Conheço mais de um que não sobreviveu às decepções e foi tratar de outra coisa: é o fã de animê que amadurece e deixa de ocupar tanto tempo com isso. Outros, mesmo depois do choque com a realidade, concluem que de qualquer forma há muito neste paizinho que merece ser objeto de estudo, e acabam tomando decisões tipo trocar uma próspera carreira em Computação por uma vida não muito promissora como professor de Letras[7].

Notas:
[1] O que foi dito sobre convenções também se aplica a fã-clubes, comunidades na net, revistas etc.
[2] Observe, por exemplo, o número de coisas inúteis importadas do Japão a preços altos: escovas de dentes, canetas, panos de prato, todo o tipo de objeto simples e perfeitamente encontrável em qualquer lugar. O pressuposto é que tudo o que vem do Japão tem mais qualidade.

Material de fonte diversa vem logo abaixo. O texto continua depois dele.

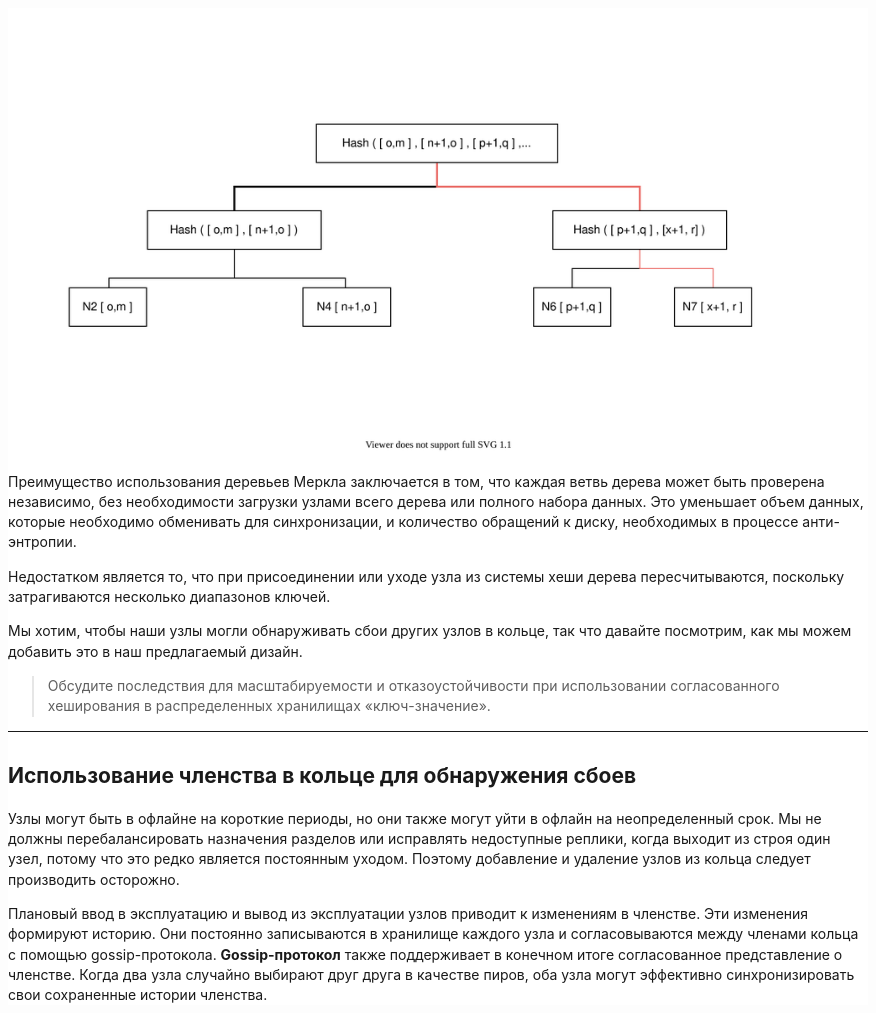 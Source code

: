    ![Изображение 9](img/image_cef90194-ad5f-4847-991e-9ceb8ba96b5f.svg)

Преимущество использования деревьев Меркла заключается в том, что каждая ветвь дерева может быть проверена независимо, без необходимости
загрузки узлами всего дерева или полного набора данных. Это уменьшает объем данных, которые необходимо обменивать для синхронизации, и
количество обращений к диску, необходимых в процессе анти-энтропии.

Недостатком является то, что при присоединении или уходе узла из системы хеши дерева пересчитываются, поскольку затрагиваются несколько
диапазонов ключей.

Мы хотим, чтобы наши узлы могли обнаруживать сбои других узлов в кольце, так что давайте посмотрим, как мы можем добавить это в наш
предлагаемый дизайн.

> Обсудите последствия для масштабируемости и отказоустойчивости при использовании согласованного хеширования в распределенных хранилищах
> «ключ-значение».

---

<h2 id="promote-membership-in-the-ring-to-detect-failures">Использование членства в кольце для обнаружения сбоев</h2>

Узлы могут быть в офлайне на короткие периоды, но они также могут уйти в офлайн на неопределенный срок. Мы не должны перебалансировать
назначения разделов или исправлять недоступные реплики, когда выходит из строя один узел, потому что это редко является постоянным уходом.
Поэтому добавление и удаление узлов из кольца следует производить осторожно.

Плановый ввод в эксплуатацию и вывод из эксплуатации узлов приводит к изменениям в членстве. Эти изменения формируют историю. Они постоянно
записываются в хранилище каждого узла и согласовываются между членами кольца с помощью gossip-протокола. **Gossip-протокол** также
поддерживает в конечном итоге согласованное представление о членстве. Когда два узла случайно выбирают друг друга в качестве пиров, оба узла
могут эффективно синхронизировать свои сохраненные истории членства.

[3] Um caso particular deste comportamento são os infames encorajamentos do tipo “nossa, como você fala japonês bem!”: a probabilidade de ouví-los é inversamente proporcional à sua proficiência real na língua. “Você fala japonês bem” é uma frase dita num tom de “mamãe, o cavalo sabe contar” — mas quando o cavalo começa a resolver equações diferenciais, a reação passa de divertimento à desconfiança.
[4] Se por um lado minha professora de cerimônia do chá parece meio triste com a falta de interesse dos descendentes por cultura tradicional, por outro ela sempre foi muito entusiasmada e aberta com o interesse dos não-descendentes. Mas é bastante difícil para um não-descendente conversar sobre cerimônia do chá com um japonês moderno típico.
[5] Afinal, o animê exportado é um fenômeno recente, e em geral cultura pop japonesa é produzida para os próprios japoneses.
[6] Como as famosas lojas “somente para japoneses”, e a enorme inimizade Japão-China-Coréia.
[7] Depois de escrever este ensaio, descobri que o salário de um professor substituto de Letras na UFPR é menor do que minha bolsa atual como estudante de Computação.